> **ASSIGNED TASK**:
Pick every line out of the entries below that holds the string "BiLSTM", and report them.

[TASK DATA — start]

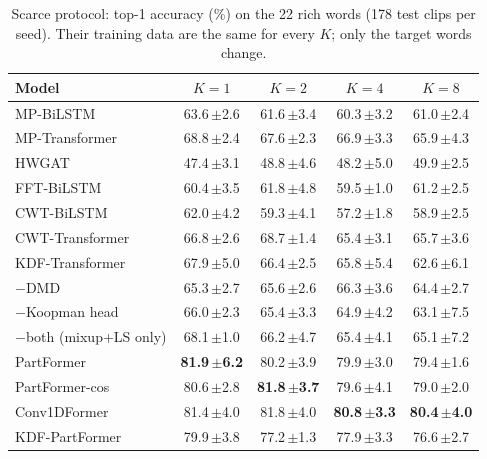 \begin{table}[t]
\centering
\small
\caption{Scarce protocol: top-1 accuracy (\%) on the 22 rich words (178 test clips per seed). Their training data are the same for every $K$; only the target words change.}
\label{tab:rich}
\begin{tabular}{lcccc}
\toprule
Model & $K=1$ & $K=2$ & $K=4$ & $K=8$ \\
\midrule
MP-BiLSTM & 63.6\,{\scriptsize$\pm$2.6} & 61.6\,{\scriptsize$\pm$3.4} & 60.3\,{\scriptsize$\pm$3.2} & 61.0\,{\scriptsize$\pm$2.4} \\
MP-Transformer & 68.8\,{\scriptsize$\pm$2.4} & 67.6\,{\scriptsize$\pm$2.3} & 66.9\,{\scriptsize$\pm$3.3} & 65.9\,{\scriptsize$\pm$4.3} \\
\midrule
HWGAT & 47.4\,{\scriptsize$\pm$3.1} & 48.8\,{\scriptsize$\pm$4.6} & 48.2\,{\scriptsize$\pm$5.0} & 49.9\,{\scriptsize$\pm$2.5} \\
\midrule
FFT-BiLSTM & 60.4\,{\scriptsize$\pm$3.5} & 61.8\,{\scriptsize$\pm$4.8} & 59.5\,{\scriptsize$\pm$1.0} & 61.2\,{\scriptsize$\pm$2.5} \\
CWT-BiLSTM & 62.0\,{\scriptsize$\pm$4.2} & 59.3\,{\scriptsize$\pm$4.1} & 57.2\,{\scriptsize$\pm$1.8} & 58.9\,{\scriptsize$\pm$2.5} \\
CWT-Transformer & 66.8\,{\scriptsize$\pm$2.6} & 68.7\,{\scriptsize$\pm$1.4} & 65.4\,{\scriptsize$\pm$3.1} & 65.7\,{\scriptsize$\pm$3.6} \\
\midrule
KDF-Transformer & 67.9\,{\scriptsize$\pm$5.0} & 66.4\,{\scriptsize$\pm$2.5} & 65.8\,{\scriptsize$\pm$5.4} & 62.6\,{\scriptsize$\pm$6.1} \\
\quad $-$DMD & 65.3\,{\scriptsize$\pm$2.7} & 65.6\,{\scriptsize$\pm$2.6} & 66.3\,{\scriptsize$\pm$3.6} & 64.4\,{\scriptsize$\pm$2.7} \\
\quad $-$Koopman head & 66.0\,{\scriptsize$\pm$2.3} & 65.4\,{\scriptsize$\pm$3.3} & 64.9\,{\scriptsize$\pm$4.2} & 63.1\,{\scriptsize$\pm$7.5} \\
\quad $-$both (mixup+LS only) & 68.1\,{\scriptsize$\pm$1.0} & 66.2\,{\scriptsize$\pm$4.7} & 65.4\,{\scriptsize$\pm$4.1} & 65.1\,{\scriptsize$\pm$7.2} \\
\midrule
PartFormer & \textbf{81.9\,{\scriptsize$\pm$6.2}} & 80.2\,{\scriptsize$\pm$3.9} & 79.9\,{\scriptsize$\pm$3.0} & 79.4\,{\scriptsize$\pm$1.6} \\
PartFormer-cos & 80.6\,{\scriptsize$\pm$2.8} & \textbf{81.8\,{\scriptsize$\pm$3.7}} & 79.6\,{\scriptsize$\pm$4.1} & 79.0\,{\scriptsize$\pm$2.0} \\
Conv1DFormer & 81.4\,{\scriptsize$\pm$4.0} & 81.8\,{\scriptsize$\pm$4.0} & \textbf{80.8\,{\scriptsize$\pm$3.3}} & \textbf{80.4\,{\scriptsize$\pm$4.0}} \\
KDF-PartFormer & 79.9\,{\scriptsize$\pm$3.8} & 77.2\,{\scriptsize$\pm$1.3} & 77.9\,{\scriptsize$\pm$3.3} & 76.6\,{\scriptsize$\pm$2.7} \\
\bottomrule
\end{tabular}
\end{table}
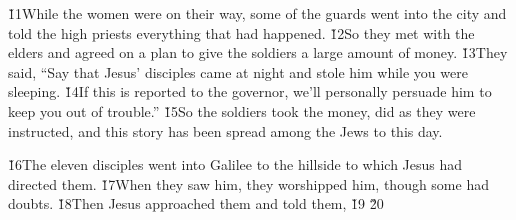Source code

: \v{11}While the women were on their way, some of the guards went into the city and told the high priests everything that had happened. \v{12}So they met with the elders and agreed on a plan to give the soldiers a large amount of money. \v{13}They said, ``Say that Jesus' disciples came at night and stole him while you were sleeping. \v{14}If this is reported to the governor, we'll personally persuade him to keep you out of trouble.'' \v{15}So the soldiers took the money, did as they were instructed, and this story has been spread among the Jews to this day.

\v{16}The eleven disciples went into Galilee to the hillside to which Jesus had directed them. \v{17}When they saw him, they worshipped him, though some had doubts. \v{18}Then Jesus approached them and told them,  \v{19} \v{20} 

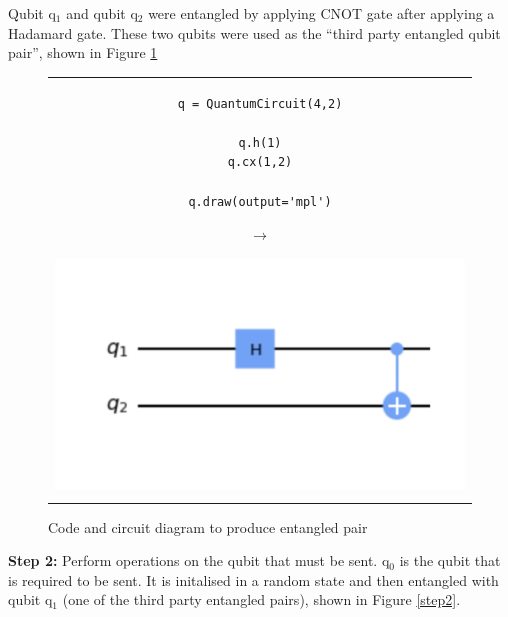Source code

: Qubit q$_1$ and qubit q$_2$ were entangled by applying CNOT gate after applying a Hadamard gate. These two qubits were used as the ``third party entangled qubit pair'', shown in Figure \ref{step1}
\begin{figure}[H]
\centering
\begin{tabular}{c}
\begin{minipage}[c]{.45\linewidth}
\begin{verbatim}
q = QuantumCircuit(4,2)

q.h(1)
q.cx(1,2)

q.draw(output='mpl')
\end{verbatim}
\end{minipage}
\begin{minipage}[c]{.1\linewidth}
\centering
$\rightarrow$
\end{minipage}
\begin{minipage}[c]{.4\linewidth}
\centering
\includegraphics[width=\textwidth]{lab3/images/Step1.png}
\end{minipage}\\
\\ 
\end{tabular}
\caption{Code and circuit diagram to produce entangled pair}
\label{step1}
\end{figure}

\textbf{Step 2:} Perform operations on the qubit that must be sent.
q$_0$ is the qubit that is required to be sent. It is initalised in a random state and then entangled with qubit q$_1$ (one of the third party entangled pairs), shown in Figure \ref{step2}.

[TASK DATA — finish]

> **THE COMPLETED TASK**:
MP-BiLSTM & 63.6\,{\scriptsize$\pm$2.6} & 61.6\,{\scriptsize$\pm$3.4} & 60.3\,{\scriptsize$\pm$3.2} & 61.0\,{\scriptsize$\pm$2.4} \\
FFT-BiLSTM & 60.4\,{\scriptsize$\pm$3.5} & 61.8\,{\scriptsize$\pm$4.8} & 59.5\,{\scriptsize$\pm$1.0} & 61.2\,{\scriptsize$\pm$2.5} \\
CWT-BiLSTM & 62.0\,{\scriptsize$\pm$4.2} & 59.3\,{\scriptsize$\pm$4.1} & 57.2\,{\scriptsize$\pm$1.8} & 58.9\,{\scriptsize$\pm$2.5} \\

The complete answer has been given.